Now since we went on holiday I've known he is a ridiculously fast swimmer. Give him a rubber ring and he'll keep up with me unless I'm actually trying to go fast.

But he's not really done that at swimming until this morning...may have just laughed out loud as he launched across the pool like a torpedo leaving the rest of the class half a pool behind.

Of course because he refuses to jump in he'll stay in this class...even though he will jump in he just won't do it at this pool because he's awkward 🤣
 
@portland_bill have you been pap’d

Spotted on a Twitter
Yep, that's me, on a regular shopping trip to Sainsbury's at Stratton, Swindon, just off the A419/A420 junction. It looks lovely in a photo. That hides the fact that it is dirty, faded by UV, so needs a good wash and polish. Poor thing.

The phot caption says that its not often you see an Alessi. I do, every day.
 
Yep, that's me, on a regular shopping trip to Sainsbury's at Stratton, Swindon, just off the A419/A420 junction. It looks lovely in a photo. That hides the fact that it is dirty, faded by UV, so needs a good wash and polish. Poor thing.

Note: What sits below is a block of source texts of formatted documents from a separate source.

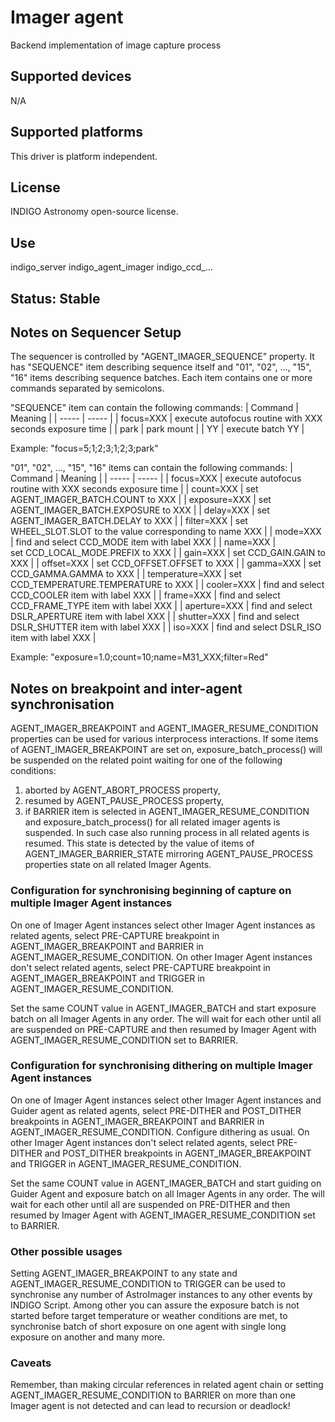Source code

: # Imager agent

Backend implementation of image capture process

## Supported devices

N/A

## Supported platforms

This driver is platform independent.

## License

INDIGO Astronomy open-source license.

## Use

indigo_server indigo_agent_imager indigo_ccd_...

## Status: Stable

## Notes on Sequencer Setup

The sequencer is controlled by "AGENT_IMAGER_SEQUENCE" property. It has "SEQUENCE" item describing sequence itself and "01", "02", ..., "15", "16" items describing sequence batches. Each item contains one or more commands separated by semicolons.

"SEQUENCE" item can contain the following commands:
| Command | Meaning |
| ----- | ----- |
| focus=XXX | execute autofocus routine with XXX seconds exposure time |
| park | park mount |
| YY | execute batch YY |

Example: "focus=5;1;2;3;1;2;3;park"

"01", "02", ..., "15", "16" items can contain the following commands:
| Command | Meaning |
| ----- | ----- |
| focus=XXX | execute autofocus routine with XXX seconds exposure time |
| count=XXX | set AGENT_IMAGER_BATCH.COUNT to XXX |
| exposure=XXX | set AGENT_IMAGER_BATCH.EXPOSURE to XXX |
| delay=XXX | set AGENT_IMAGER_BATCH.DELAY to XXX |
| filter=XXX | set WHEEL_SLOT.SLOT to the value corresponding to name XXX |
| mode=XXX | find and select CCD_MODE item with label XXX |
| name=XXX | set CCD_LOCAL_MODE.PREFIX to XXX |
| gain=XXX | set CCD_GAIN.GAIN to XXX |
| offset=XXX | set CCD_OFFSET.OFFSET to XXX |
| gamma=XXX | set CCD_GAMMA.GAMMA to XXX |
| temperature=XXX | set CCD_TEMPERATURE.TEMPERATURE to XXX |
| cooler=XXX | find and select CCD_COOLER item with label XXX |
| frame=XXX | find and select CCD_FRAME_TYPE item with label XXX |
| aperture=XXX | find and select DSLR_APERTURE item with label XXX |
| shutter=XXX | find and select DSLR_SHUTTER item with label XXX |
| iso=XXX | find and select DSLR_ISO item with label XXX |

Example: "exposure=1.0;count=10;name=M31_XXX;filter=Red"

## Notes on breakpoint and inter-agent synchronisation

AGENT_IMAGER_BREAKPOINT and AGENT_IMAGER_RESUME_CONDITION properties can be used for various interprocess interactions. If some items of AGENT_IMAGER_BREAKPOINT are set on, exposure_batch_process() will be suspended on the related point waiting for one of the following conditions:

1. aborted by AGENT_ABORT_PROCESS property,
2. resumed by AGENT_PAUSE_PROCESS property,
3. if BARRIER item is selected in AGENT_IMAGER_RESUME_CONDITION and exposure_batch_process() for all related imager agents is suspended. In such case also running process in all related agents is resumed. This state is detected by the value of items of AGENT_IMAGER_BARRIER_STATE mirroring AGENT_PAUSE_PROCESS properties state on all related Imager Agents.

### Configuration for synchronising beginning of capture on multiple Imager Agent instances

On one of Imager Agent instances select other Imager Agent instances as related agents, select PRE-CAPTURE breakpoint in AGENT_IMAGER_BREAKPOINT and BARRIER in AGENT_IMAGER_RESUME_CONDITION.
On other Imager Agent instances don't select related agents, select PRE-CAPTURE breakpoint in AGENT_IMAGER_BREAKPOINT and TRIGGER in AGENT_IMAGER_RESUME_CONDITION.

Set the same COUNT value in AGENT_IMAGER_BATCH and start exposure batch on all Imager Agents in any order. The will wait for each other until all are suspended on PRE-CAPTURE and then resumed by Imager Agent with AGENT_IMAGER_RESUME_CONDITION set to BARRIER.

### Configuration for synchronising dithering on multiple Imager Agent instances
 
On one of Imager Agent instances select other Imager Agent instances and Guider agent as related agents, select PRE-DITHER and POST_DITHER breakpoints in AGENT_IMAGER_BREAKPOINT and BARRIER in AGENT_IMAGER_RESUME_CONDITION. Configure dithering as usual.
On other Imager Agent instances don't select related agents, select PRE-DITHER and POST_DITHER breakpoints in AGENT_IMAGER_BREAKPOINT and TRIGGER in AGENT_IMAGER_RESUME_CONDITION.

Set the same COUNT value in AGENT_IMAGER_BATCH and start guiding on Guider Agent and exposure batch on all Imager Agents in any order. The will wait for each other until all are suspended on PRE-DITHER and then resumed by Imager Agent with AGENT_IMAGER_RESUME_CONDITION set to BARRIER.

### Other possible usages

Setting AGENT_IMAGER_BREAKPOINT to any state and AGENT_IMAGER_RESUME_CONDITION to TRIGGER can be used to synchronise any number of AstroImager instances to any other events by INDIGO Script. Among other you can assure the exposure batch is not started before target temperature or weather conditions are met, to synchronise batch of short exposure on one agent with single long exposure on another and many more.  

### Caveats

Remember, than making circular references in related agent chain or setting AGENT_IMAGER_RESUME_CONDITION to BARRIER on more than one Imager agent is not detected and can lead to recursion or deadlock!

The phot caption says that its not often you see an Alessi. I do, every day.
I could publish my Alesi Gallery. Its all you in that car park! Id have to dub out the plates first..
 
Finally managed to clean Pablo / Peaniut and get some cermaic on it. Its clear this car was not given much love from teh condition of the wiper arms. The seller did a brilliant job on celaning it and I am sure its been machine polished. I do find this does the paint no favours takimng away the hard skin. So cermaic coating after is vital to ensure the benefit is not in fact a moving nightmare. I need to put another 5 coats on and I will be happy but it already look healthier. Im still pleased with the car but need to add a new oil filter to,its clean oil.... I will probably just change it again when daughters done 5K or so and do a full service and brake check plus brake fluid. The whole car is in great condition and should give us a few years trouble free apart from the exhaust which I need to watch. I am going to have the other car converted to the fron silencer arrangement when its system is replacedas its so much smoother. That one has a loose baffle in the back box which spoils the experience soemwhat but otherwise the exhaust looks good for some time yet. It will be 10 years old in a few months which aint bad for its original exhaust. Its still on the same brakes too. I dont think mine will last that long. I may change the brake shoes on the 10 year one as a precaution. No delamination wanted here!
 
You stalked me, taking multiple pictures? I feel violated. :ROFLMAO:
I bet the pics look better than reality.
I'll digem out and PM you some time. With my white Panda its immaculate but the pics dont show this so well. We are sliding there as the dog has been allowed in and we are off to Northumberland with him in a while. After a week in there it will no longer look new. I shall also put the winter tyres back on as we will be going to Lindisfarne.